Non mais vraiment, je n'exagère pas. Malheureusement, ce ne sont pas des phrases à la Proust avec une construction complexe, articulées, comportant plusieurs digressions mais toujours centrées autour de la proposition noyau ; ce sont simplement des juxtapositions de phrases séparées par des virgules, qui vont d'un point de l'histoire à un autre sans forcément garder un lien entre elles. Franchement, je pense qu'on pourrait remplacer la moitié des virgules de ce livre par des points et ça resterait un texte lisible, voire plus lisible. Je donne tout de même un point bonus pour l'utilisation fréquente de points-virgules, parce que j'aime bien les points-virgules. Et puis ça permet de respirer dans cette lecture qui court sans s'arrêter.


Étrangement, autant le temps dans la première moitié du livre s'étire à l'infini et on peut presque compter les secondes, autant la fin du récit semble un peu précipitée, malgré des phrases toujours aussi longues. On passe très vite les dernières de ces vingt-quatre heures, un peu comme si, une fois le don d'organes accepté, tout était plié et qu'il n'y avait plus qu'à dérouler le reste sans accroche.
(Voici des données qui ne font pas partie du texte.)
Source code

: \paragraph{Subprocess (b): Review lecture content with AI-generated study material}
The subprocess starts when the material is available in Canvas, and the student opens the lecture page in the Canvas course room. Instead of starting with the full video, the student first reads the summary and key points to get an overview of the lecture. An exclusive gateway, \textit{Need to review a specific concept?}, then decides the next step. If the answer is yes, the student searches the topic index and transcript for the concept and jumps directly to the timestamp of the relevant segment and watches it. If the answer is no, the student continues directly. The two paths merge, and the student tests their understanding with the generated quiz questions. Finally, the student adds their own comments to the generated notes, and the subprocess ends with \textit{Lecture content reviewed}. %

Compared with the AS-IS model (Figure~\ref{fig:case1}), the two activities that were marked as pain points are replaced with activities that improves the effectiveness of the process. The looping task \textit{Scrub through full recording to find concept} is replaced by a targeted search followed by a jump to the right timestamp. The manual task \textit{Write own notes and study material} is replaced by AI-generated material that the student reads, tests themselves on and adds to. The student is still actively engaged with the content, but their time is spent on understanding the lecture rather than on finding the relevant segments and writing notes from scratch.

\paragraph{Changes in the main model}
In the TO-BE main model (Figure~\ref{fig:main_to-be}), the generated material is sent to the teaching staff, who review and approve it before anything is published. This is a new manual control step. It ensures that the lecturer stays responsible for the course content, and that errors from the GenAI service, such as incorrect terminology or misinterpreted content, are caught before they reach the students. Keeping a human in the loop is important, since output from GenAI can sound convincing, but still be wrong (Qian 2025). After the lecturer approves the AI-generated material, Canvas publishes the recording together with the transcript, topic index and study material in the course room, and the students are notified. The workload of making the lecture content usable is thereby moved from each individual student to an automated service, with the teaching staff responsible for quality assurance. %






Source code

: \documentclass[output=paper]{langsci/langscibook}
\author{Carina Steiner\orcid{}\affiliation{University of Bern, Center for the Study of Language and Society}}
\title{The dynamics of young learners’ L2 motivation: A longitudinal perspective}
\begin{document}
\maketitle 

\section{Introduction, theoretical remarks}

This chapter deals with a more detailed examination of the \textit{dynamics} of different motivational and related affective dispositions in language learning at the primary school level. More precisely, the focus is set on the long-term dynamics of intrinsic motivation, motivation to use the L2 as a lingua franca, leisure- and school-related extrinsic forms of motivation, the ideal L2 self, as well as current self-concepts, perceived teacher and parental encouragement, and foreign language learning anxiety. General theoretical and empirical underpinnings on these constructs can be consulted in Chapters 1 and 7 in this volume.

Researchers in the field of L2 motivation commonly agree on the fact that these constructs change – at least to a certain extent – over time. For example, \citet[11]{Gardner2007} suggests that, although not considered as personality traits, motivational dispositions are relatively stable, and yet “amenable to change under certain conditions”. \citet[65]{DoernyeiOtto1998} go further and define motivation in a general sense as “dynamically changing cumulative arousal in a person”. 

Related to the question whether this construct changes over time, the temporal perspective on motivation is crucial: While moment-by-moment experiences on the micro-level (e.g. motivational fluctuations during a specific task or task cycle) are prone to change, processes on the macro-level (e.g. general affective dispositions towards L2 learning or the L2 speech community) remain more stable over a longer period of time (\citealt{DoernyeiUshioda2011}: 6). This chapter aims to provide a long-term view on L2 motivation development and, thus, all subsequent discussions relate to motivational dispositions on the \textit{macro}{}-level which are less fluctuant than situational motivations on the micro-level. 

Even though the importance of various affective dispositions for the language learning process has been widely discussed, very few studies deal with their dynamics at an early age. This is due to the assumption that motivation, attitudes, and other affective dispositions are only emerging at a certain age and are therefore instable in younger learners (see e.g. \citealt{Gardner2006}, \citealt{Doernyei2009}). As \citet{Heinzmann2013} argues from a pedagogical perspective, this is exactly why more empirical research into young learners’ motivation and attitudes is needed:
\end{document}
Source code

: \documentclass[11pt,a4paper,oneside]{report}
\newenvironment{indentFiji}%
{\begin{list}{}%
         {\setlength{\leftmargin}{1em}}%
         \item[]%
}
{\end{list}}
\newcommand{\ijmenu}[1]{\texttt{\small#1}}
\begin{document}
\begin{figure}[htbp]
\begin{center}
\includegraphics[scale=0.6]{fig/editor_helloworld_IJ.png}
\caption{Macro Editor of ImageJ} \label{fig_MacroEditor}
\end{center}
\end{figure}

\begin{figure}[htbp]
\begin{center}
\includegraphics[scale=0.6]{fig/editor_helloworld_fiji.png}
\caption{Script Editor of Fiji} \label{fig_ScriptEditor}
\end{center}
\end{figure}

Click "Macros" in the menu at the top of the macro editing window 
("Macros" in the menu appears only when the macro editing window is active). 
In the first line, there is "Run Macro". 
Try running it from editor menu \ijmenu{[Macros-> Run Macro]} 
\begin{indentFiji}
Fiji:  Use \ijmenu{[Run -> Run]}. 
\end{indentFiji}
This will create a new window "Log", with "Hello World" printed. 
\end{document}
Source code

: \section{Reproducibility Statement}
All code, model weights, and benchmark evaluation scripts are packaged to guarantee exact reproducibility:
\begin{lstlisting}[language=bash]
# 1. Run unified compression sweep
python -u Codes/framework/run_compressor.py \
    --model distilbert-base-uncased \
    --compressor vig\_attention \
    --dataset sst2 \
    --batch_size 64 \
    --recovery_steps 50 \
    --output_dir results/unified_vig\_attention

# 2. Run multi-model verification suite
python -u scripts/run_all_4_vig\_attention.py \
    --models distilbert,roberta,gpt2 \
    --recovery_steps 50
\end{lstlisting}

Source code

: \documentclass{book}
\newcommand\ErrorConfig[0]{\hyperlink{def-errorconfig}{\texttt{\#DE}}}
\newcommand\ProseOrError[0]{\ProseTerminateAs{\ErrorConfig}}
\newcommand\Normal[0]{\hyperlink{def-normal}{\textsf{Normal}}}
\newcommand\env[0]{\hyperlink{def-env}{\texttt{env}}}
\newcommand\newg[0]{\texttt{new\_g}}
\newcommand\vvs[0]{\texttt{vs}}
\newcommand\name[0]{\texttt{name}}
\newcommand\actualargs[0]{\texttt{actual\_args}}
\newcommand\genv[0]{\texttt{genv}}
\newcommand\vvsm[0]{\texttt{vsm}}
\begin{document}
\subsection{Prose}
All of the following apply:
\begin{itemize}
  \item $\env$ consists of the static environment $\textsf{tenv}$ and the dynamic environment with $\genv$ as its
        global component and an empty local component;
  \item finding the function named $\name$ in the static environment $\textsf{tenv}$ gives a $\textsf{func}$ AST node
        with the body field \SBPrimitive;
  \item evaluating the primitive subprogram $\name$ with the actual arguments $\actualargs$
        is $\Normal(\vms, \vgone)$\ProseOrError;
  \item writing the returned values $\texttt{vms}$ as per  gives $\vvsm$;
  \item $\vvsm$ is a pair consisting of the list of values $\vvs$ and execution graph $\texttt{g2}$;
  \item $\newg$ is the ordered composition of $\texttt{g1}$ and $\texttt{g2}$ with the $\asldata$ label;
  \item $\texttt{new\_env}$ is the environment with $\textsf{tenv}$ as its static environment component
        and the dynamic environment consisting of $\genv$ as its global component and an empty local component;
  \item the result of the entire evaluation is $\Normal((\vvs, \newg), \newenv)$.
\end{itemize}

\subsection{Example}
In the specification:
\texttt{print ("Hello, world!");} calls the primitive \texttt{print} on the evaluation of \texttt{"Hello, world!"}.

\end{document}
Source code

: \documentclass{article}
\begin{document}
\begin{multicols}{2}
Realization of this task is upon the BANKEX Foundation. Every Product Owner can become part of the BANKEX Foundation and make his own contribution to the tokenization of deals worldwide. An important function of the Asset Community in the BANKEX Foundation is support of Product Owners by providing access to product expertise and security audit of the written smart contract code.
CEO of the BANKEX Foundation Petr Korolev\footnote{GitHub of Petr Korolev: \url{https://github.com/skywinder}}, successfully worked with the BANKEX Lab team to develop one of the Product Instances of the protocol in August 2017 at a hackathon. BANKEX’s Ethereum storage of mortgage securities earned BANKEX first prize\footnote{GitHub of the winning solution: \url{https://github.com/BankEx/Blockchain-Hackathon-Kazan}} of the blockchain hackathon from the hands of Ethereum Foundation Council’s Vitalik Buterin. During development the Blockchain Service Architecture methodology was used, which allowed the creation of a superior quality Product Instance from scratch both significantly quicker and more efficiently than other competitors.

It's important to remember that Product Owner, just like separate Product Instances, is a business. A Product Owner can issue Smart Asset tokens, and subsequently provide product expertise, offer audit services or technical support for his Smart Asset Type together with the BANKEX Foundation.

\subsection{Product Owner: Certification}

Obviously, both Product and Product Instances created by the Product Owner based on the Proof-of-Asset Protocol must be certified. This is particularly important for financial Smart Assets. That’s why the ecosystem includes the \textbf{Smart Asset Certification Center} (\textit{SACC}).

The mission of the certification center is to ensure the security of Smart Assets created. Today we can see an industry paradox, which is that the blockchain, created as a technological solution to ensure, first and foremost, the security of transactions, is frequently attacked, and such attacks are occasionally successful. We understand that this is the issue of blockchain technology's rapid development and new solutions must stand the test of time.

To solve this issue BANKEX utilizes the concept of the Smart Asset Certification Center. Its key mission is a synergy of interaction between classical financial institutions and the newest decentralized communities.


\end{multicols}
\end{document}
À part ça, tout sonne juste, le choc et la douleur, la difficulté d'accepter la mort quand elle ressemble à de la vie, et surtout, comment prendre la décision de donner les organes d'un proche alors qu'on est encore dans cet état d'hébétude qui suit l'annonce du drame ? Aussi, comment appréhender la greffe d'un cœur étranger à la place du sien, accepter ce don sans retour, profiter de la mort de quelqu'un pour prolonger sa propre vie ? Je trouve regrettable que ces dernières questions d'un receveur aient eu si peu de place dans l'histoire, la réflexion était très bien amorcée mais le développement n'a pas été poussé très loin.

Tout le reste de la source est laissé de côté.